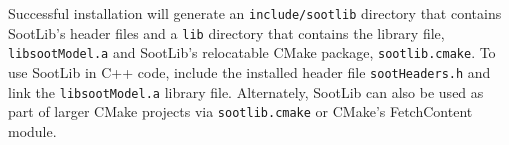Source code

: \documentclass[preprint,letterpaper]{elsarticle}
\begin{document}
Successful installation will generate an \texttt{include/sootlib} directory that contains SootLib's header files and a \texttt{lib} directory that contains the library file, \texttt{libsootModel.a} and SootLib's relocatable CMake package, \texttt{sootlib.cmake}.
To use SootLib in C++ code, include the installed header file \texttt{sootHeaders.h} and link the \texttt{libsootModel.a} library file. Alternately, SootLib can also be used as part of larger CMake projects via \texttt{sootlib.cmake} or CMake's FetchContent module.
\end{document}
+ + + + +
## Task instructions
State how many lines in the listing above contain "SootLib". Nothing else is needed.

## Exercise response
2